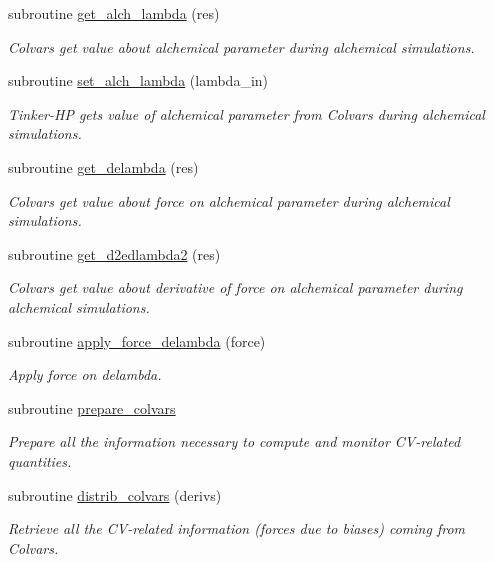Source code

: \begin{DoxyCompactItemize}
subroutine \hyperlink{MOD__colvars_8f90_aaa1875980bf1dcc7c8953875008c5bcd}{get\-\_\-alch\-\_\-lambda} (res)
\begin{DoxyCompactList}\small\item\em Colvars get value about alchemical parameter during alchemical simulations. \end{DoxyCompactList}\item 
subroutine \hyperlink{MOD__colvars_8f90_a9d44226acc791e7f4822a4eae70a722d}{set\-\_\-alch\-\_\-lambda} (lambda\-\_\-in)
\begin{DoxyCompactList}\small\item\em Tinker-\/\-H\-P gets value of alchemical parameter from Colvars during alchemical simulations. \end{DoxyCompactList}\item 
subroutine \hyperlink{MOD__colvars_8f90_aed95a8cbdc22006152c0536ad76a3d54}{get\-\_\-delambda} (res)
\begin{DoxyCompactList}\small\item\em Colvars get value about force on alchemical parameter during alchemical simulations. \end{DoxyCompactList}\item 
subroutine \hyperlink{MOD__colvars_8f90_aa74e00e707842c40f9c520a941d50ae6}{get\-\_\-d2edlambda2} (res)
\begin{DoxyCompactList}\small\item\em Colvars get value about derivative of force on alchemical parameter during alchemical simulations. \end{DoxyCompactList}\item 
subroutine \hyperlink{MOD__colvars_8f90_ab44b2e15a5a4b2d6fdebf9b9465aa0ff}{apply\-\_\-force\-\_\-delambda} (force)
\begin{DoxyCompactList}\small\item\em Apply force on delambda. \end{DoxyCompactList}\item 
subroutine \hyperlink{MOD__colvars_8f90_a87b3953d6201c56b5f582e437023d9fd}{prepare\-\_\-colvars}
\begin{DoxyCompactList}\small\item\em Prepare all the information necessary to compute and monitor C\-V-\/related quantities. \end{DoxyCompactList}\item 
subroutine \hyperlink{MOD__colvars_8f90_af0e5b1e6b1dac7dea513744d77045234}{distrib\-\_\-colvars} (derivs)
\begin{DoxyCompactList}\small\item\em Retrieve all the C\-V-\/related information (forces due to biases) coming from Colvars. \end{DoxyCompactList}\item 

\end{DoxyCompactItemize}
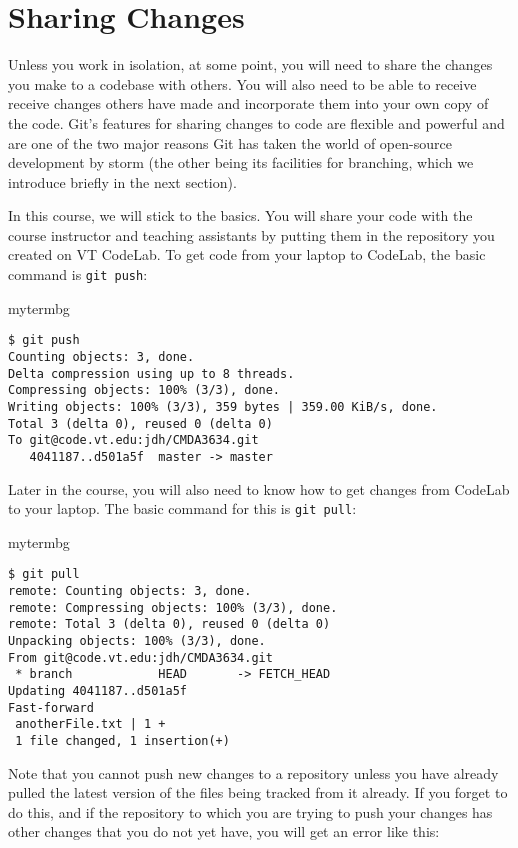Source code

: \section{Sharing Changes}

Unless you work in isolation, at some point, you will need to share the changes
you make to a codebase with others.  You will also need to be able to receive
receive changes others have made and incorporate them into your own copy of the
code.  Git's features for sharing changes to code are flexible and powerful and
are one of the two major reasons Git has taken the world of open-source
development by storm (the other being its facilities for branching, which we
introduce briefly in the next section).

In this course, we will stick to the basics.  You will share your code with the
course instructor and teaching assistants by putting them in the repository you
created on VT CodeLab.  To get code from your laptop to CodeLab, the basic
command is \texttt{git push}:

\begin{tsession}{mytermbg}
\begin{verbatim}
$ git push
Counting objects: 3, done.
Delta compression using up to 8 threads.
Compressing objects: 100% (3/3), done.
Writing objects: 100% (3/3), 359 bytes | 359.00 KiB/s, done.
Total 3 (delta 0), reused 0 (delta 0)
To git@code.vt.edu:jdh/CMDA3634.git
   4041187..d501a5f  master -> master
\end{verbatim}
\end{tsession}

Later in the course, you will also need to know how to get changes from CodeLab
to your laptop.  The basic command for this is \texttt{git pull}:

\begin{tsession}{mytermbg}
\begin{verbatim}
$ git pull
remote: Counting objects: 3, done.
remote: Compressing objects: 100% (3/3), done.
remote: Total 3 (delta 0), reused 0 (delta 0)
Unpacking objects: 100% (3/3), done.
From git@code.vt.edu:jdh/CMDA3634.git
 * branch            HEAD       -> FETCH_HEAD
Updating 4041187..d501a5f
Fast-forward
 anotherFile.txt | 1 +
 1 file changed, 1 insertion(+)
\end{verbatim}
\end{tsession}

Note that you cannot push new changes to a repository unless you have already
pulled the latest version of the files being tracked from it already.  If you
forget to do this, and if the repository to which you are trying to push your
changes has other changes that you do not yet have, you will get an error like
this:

- - -

WORK TO COMPLETE = Output each line of the listing above that has "texttt".

EXPECTED ANSWER =
command is \texttt{git push}:
to your laptop.  The basic command for this is \texttt{git pull}:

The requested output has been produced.